== Your task ==
Using the data below, return the stretch from the line that contains "15-221 Tech Comm project" through the line that contains "Include the PHP.", both included, exactly as it stands and nothing beyond it.

== Recorded information ==
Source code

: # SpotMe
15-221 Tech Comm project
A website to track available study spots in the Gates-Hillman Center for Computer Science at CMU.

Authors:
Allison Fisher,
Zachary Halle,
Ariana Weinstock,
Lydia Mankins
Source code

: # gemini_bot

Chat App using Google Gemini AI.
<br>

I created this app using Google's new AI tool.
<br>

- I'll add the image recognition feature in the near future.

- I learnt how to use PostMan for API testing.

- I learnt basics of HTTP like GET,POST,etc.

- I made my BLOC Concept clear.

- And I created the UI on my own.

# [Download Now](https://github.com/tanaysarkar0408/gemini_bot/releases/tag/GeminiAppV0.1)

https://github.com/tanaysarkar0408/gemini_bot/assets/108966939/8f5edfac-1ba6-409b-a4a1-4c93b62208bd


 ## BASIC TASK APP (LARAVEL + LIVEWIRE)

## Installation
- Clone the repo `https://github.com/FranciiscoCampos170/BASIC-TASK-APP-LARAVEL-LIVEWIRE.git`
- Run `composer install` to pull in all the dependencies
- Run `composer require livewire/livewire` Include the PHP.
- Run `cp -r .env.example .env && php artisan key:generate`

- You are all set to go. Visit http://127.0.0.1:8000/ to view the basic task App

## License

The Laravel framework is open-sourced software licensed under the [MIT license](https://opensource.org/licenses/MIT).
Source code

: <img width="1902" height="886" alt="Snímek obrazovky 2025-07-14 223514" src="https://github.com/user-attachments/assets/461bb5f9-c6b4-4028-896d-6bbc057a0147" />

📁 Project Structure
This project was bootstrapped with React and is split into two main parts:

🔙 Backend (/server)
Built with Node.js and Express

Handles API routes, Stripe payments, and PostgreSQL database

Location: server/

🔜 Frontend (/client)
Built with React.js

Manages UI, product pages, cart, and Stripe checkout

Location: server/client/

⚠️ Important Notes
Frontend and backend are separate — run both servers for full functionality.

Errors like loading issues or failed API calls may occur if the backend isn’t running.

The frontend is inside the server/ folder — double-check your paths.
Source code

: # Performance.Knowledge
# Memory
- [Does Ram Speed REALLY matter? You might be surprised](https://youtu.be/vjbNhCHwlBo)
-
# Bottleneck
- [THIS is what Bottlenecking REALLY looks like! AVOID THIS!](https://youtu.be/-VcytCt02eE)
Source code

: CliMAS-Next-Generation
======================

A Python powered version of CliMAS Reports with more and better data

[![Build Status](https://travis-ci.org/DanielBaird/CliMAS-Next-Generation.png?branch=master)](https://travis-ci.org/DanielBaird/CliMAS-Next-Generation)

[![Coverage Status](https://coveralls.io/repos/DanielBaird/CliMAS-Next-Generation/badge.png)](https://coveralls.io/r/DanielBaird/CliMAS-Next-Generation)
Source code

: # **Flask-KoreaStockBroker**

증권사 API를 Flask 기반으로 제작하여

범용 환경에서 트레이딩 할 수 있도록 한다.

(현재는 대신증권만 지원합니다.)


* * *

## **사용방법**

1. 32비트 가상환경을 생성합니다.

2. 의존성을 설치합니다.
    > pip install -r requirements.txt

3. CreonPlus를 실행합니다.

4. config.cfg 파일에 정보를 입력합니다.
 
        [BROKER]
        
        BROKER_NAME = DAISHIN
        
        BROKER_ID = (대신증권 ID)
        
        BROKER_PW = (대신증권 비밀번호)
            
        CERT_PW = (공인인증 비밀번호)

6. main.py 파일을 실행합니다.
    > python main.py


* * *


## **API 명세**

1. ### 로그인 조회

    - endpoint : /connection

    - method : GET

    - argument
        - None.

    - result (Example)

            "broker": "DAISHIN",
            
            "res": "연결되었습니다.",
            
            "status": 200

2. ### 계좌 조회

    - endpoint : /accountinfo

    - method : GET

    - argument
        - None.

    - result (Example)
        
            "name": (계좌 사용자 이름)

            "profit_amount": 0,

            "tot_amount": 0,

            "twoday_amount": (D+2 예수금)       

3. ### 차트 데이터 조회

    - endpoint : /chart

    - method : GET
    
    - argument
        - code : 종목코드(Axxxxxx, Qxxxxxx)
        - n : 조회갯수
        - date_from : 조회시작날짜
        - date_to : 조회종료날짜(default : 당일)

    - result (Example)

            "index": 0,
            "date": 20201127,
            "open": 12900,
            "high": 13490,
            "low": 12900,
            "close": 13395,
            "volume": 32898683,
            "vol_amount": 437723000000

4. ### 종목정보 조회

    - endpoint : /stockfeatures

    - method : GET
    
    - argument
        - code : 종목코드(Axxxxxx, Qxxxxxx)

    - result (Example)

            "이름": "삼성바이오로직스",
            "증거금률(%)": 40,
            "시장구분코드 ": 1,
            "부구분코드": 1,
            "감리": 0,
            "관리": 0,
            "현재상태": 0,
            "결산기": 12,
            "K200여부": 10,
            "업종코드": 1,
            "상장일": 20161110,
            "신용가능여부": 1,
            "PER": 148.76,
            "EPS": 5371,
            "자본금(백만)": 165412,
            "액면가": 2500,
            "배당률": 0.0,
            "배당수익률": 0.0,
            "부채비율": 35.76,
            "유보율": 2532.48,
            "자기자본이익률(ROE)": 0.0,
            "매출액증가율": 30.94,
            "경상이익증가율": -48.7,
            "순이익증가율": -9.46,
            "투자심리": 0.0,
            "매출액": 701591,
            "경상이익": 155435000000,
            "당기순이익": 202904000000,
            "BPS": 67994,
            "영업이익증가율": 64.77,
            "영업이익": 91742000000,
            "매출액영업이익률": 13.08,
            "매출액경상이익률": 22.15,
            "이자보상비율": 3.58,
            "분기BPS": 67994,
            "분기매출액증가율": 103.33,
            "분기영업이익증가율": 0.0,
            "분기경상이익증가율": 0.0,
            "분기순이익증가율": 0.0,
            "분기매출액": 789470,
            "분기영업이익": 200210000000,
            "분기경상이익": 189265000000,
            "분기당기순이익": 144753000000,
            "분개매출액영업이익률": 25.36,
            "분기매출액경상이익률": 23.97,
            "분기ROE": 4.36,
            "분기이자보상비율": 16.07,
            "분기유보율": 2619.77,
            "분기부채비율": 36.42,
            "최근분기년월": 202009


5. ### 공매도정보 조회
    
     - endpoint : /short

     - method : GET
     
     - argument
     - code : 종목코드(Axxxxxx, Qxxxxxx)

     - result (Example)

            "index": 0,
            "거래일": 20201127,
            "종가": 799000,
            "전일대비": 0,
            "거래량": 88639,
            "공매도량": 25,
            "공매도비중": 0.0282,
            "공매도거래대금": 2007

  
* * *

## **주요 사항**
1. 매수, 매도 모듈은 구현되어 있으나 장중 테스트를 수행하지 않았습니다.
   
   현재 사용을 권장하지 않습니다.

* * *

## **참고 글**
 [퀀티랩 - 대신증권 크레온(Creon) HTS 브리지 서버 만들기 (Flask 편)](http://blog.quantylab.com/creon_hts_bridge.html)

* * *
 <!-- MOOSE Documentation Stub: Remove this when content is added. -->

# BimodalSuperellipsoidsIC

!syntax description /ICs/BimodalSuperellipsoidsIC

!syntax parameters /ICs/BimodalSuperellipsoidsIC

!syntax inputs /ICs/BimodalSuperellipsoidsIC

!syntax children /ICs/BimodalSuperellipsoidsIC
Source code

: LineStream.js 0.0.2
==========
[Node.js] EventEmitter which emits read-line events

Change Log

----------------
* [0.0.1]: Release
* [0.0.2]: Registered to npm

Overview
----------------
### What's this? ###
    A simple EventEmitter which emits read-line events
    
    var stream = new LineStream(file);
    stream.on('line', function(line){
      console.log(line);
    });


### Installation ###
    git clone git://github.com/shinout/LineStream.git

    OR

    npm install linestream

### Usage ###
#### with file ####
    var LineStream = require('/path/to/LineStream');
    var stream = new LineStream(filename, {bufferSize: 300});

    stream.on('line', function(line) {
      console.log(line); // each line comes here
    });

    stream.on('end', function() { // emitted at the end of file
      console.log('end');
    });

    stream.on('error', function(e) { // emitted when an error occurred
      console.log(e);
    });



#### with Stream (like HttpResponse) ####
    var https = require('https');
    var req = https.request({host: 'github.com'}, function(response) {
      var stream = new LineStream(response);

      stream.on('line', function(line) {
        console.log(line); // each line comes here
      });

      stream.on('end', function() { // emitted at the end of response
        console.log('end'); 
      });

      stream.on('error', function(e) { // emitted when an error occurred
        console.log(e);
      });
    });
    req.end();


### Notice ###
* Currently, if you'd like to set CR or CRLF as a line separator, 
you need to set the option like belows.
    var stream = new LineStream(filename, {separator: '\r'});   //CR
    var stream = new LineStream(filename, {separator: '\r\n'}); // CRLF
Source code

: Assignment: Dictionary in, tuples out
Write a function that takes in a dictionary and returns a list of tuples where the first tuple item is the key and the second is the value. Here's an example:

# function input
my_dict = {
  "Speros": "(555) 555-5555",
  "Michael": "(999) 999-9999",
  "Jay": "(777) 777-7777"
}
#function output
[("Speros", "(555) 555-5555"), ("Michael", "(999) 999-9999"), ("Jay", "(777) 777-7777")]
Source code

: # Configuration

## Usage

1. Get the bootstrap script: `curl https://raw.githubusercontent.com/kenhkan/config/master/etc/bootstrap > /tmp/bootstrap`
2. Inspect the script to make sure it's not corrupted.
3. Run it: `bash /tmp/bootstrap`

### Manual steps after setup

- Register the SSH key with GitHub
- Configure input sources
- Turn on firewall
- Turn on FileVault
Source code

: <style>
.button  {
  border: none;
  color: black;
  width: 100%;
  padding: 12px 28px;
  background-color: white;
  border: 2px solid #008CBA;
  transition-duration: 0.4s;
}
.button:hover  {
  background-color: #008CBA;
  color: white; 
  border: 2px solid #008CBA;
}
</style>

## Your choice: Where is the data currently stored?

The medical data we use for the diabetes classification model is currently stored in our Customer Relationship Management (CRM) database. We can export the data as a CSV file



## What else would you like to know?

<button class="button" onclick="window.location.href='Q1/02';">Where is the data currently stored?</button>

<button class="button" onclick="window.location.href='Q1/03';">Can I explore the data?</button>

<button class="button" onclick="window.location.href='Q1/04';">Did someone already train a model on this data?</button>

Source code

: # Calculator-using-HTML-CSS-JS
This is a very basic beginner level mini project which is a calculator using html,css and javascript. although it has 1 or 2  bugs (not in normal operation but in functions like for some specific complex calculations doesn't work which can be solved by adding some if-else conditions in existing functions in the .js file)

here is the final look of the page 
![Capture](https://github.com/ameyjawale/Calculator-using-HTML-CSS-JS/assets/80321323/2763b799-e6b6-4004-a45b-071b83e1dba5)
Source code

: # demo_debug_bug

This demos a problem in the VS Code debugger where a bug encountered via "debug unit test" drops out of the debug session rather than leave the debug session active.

== Solved problem ==
15-221 Tech Comm project
A website to track available study spots in the Gates-Hillman Center for Computer Science at CMU.

Authors:
Allison Fisher,
Zachary Halle,
Ariana Weinstock,
Lydia Mankins
Source code

: # gemini_bot

Chat App using Google Gemini AI.
<br>

I created this app using Google's new AI tool.
<br>

- I'll add the image recognition feature in the near future.

- I learnt how to use PostMan for API testing.

- I learnt basics of HTTP like GET,POST,etc.

- I made my BLOC Concept clear.

- And I created the UI on my own.

# [Download Now](https://github.com/tanaysarkar0408/gemini_bot/releases/tag/GeminiAppV0.1)

https://github.com/tanaysarkar0408/gemini_bot/assets/108966939/8f5edfac-1ba6-409b-a4a1-4c93b62208bd


 ## BASIC TASK APP (LARAVEL + LIVEWIRE)

## Installation
- Clone the repo `https://github.com/FranciiscoCampos170/BASIC-TASK-APP-LARAVEL-LIVEWIRE.git`
- Run `composer install` to pull in all the dependencies
- Run `composer require livewire/livewire` Include the PHP.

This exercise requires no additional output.